A conference in Yerevan on Tuesday hosted by the Eurasia Partnership Foundation, USAID and the Yerevan Press Club inaugurated a new wave of projects to strengthen civil society interaction between Turkey and Armenia despite slow-moving normalization efforts.
“Good neighbors talk over the garden fence,” Jonathan Stark, a Eurasia Partnership Foundation board member, told the meeting on Tuesday. “This project will advance the concept of neighborly relations between Armenia and Turkey.”
The new project is expected to last until September 2012 and has a budget of nearly $2.5 million.

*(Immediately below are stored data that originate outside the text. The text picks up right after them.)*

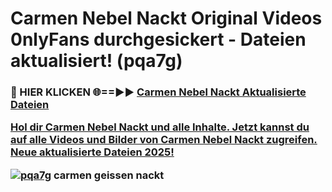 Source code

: # Carmen Nebel Nackt Original Videos 0nlyFans durchgesickert - Dateien aktualisiert! (pqa7g)

<h3>🔴 HIER KLICKEN 🌐==►► <a href="https://tinyurl.com/h6vf6nb8" rel="nofollow">Carmen Nebel Nackt Aktualisierte Dateien

Hol dir Carmen Nebel Nackt und alle Inhalte. Jetzt kannst du auf alle Videos und Bilder von Carmen Nebel Nackt zugreifen. Neue aktualisierte Dateien 2025!

[![pqa7g](https://i.imgur.com/sD4kR3V.gif)](https://tinyurl.com/h6vf6nb8)
carmen geissen nackt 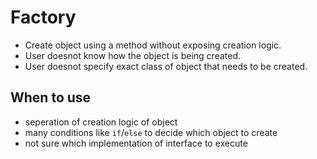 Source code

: # Factory

- Create object using a method without exposing creation logic.
- User doesnot know how the object is being created.
- User doesnot specify exact class of object that needs to be created.

## When to use

- seperation of creation logic of object
- many conditions like `if`/`else` to decide which object to create
- not sure which implementation of interface to execute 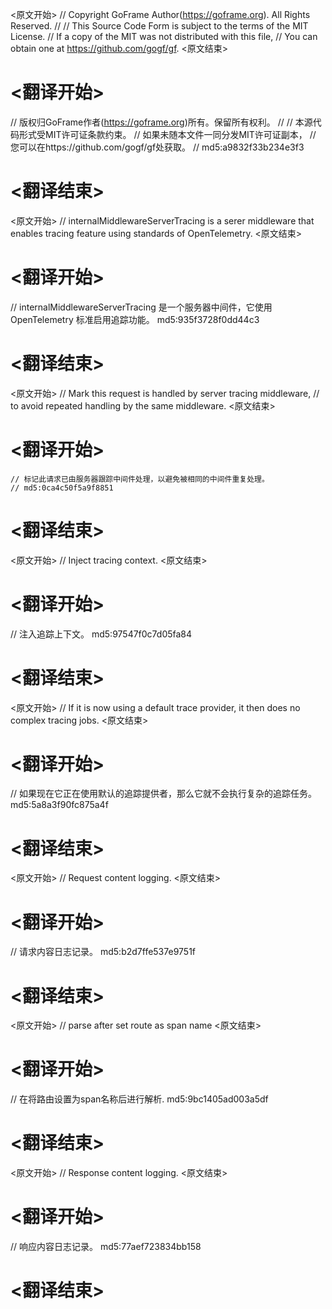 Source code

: 
<原文开始>
// Copyright GoFrame Author(https://goframe.org). All Rights Reserved.
//
// This Source Code Form is subject to the terms of the MIT License.
// If a copy of the MIT was not distributed with this file,
// You can obtain one at https://github.com/gogf/gf.
<原文结束>

# <翻译开始>
// 版权归GoFrame作者(https://goframe.org)所有。保留所有权利。
//
// 本源代码形式受MIT许可证条款约束。
// 如果未随本文件一同分发MIT许可证副本，
// 您可以在https://github.com/gogf/gf处获取。
// md5:a9832f33b234e3f3
# <翻译结束>


<原文开始>
// internalMiddlewareServerTracing is a serer middleware that enables tracing feature using standards of OpenTelemetry.
<原文结束>

# <翻译开始>
// internalMiddlewareServerTracing 是一个服务器中间件，它使用 OpenTelemetry 标准启用追踪功能。 md5:935f3728f0dd44c3
# <翻译结束>


<原文开始>
	// Mark this request is handled by server tracing middleware,
	// to avoid repeated handling by the same middleware.
<原文结束>

# <翻译开始>
	// 标记此请求已由服务器跟踪中间件处理，以避免被相同的中间件重复处理。
	// md5:0ca4c50f5a9f8851
# <翻译结束>


<原文开始>
// Inject tracing context.
<原文结束>

# <翻译开始>
// 注入追踪上下文。 md5:97547f0c7d05fa84
# <翻译结束>


<原文开始>
// If it is now using a default trace provider, it then does no complex tracing jobs.
<原文结束>

# <翻译开始>
// 如果现在它正在使用默认的追踪提供者，那么它就不会执行复杂的追踪任务。 md5:5a8a3f90fc875a4f
# <翻译结束>


<原文开始>
// Request content logging.
<原文结束>

# <翻译开始>
// 请求内容日志记录。 md5:b2d7ffe537e9751f
# <翻译结束>


<原文开始>
// parse after set route as span name
<原文结束>

# <翻译开始>
// 在将路由设置为span名称后进行解析. md5:9bc1405ad003a5df
# <翻译结束>


<原文开始>
// Response content logging.
<原文结束>

# <翻译开始>
// 响应内容日志记录。 md5:77aef723834bb158
# <翻译结束>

It envisions support for cross-border peer group projects and provides an opportunity for interaction between state actors on various levels.
A Eurasia Partnership Foundation project, initially launched in January 2010, was meant to be called “The Second and Third Days of the Turkish-Armenian Rapprochement,” but unfortunately the protocols were never ratified, said Gevorg Ter-Gabrielian, director of the EPF.
Speaking of a strategic vision for NGOs after the failure of the rapprochement, Professor Mensür Akgün, director of Istanbul Kültür University’s Global Policy Center, or GPoT, said civil society groups on both sides have to be ready to approach relevant authorities and deliver their messages. “Civic organizations have to be ready to be facilitators for state actors.”
Another partner, the International Center for Human Development, or ICHD, will facilitate dialogue and interaction between state actors in the framework of the recently revived Armenia Turkey Rapprochement Process, presented at the meeting in Yerevan on Tuesday.
The ICHD’s role will include the facilitation of off-the-record discussions via video conference – as official travel is impossible – engaging in capacity-building and skill training for state employees at ministries and organizing town hall meetings on Turkish-Armenian relations.
NGOs are important as long as there are no official relations, Vahagn Khachatryan, the former mayor of Yerevan, told the Hürriyet.
“The future of Armenia lies as part of a region,” he said, adding that he advocates an open-border policy in the neighborhood.
Regional cooperation should take place between Iran, Turkey, Armenia and Azerbaijan, Khachatryan said. Manufacturing, science, innovation and transport, especially railways, would benefit from open borders.
“In Turkey, they do not know Armenia; only a small group [of Turks] has knowledge of modern Armenia,” said Tevan Poghosyan, executive director at the ICHD. Pointing out Armenia’s and Turkey’s EU integration efforts, Poghosyan said the European Union could be a common point.
The European Neighborhood Policy, introduced to tie those countries to the east and south of the EU into the bloc, has had a positive impact on the development of relations between Turkey and Armenia, said Boris Navasardian, president of the Yerevan Press Club.
“The Eastern Partnership initiative has a positive impact on democratization, stability and security in Armenia, which directly affects the Armenian-Turkish rapprochement,” Navasardian told the Daily News.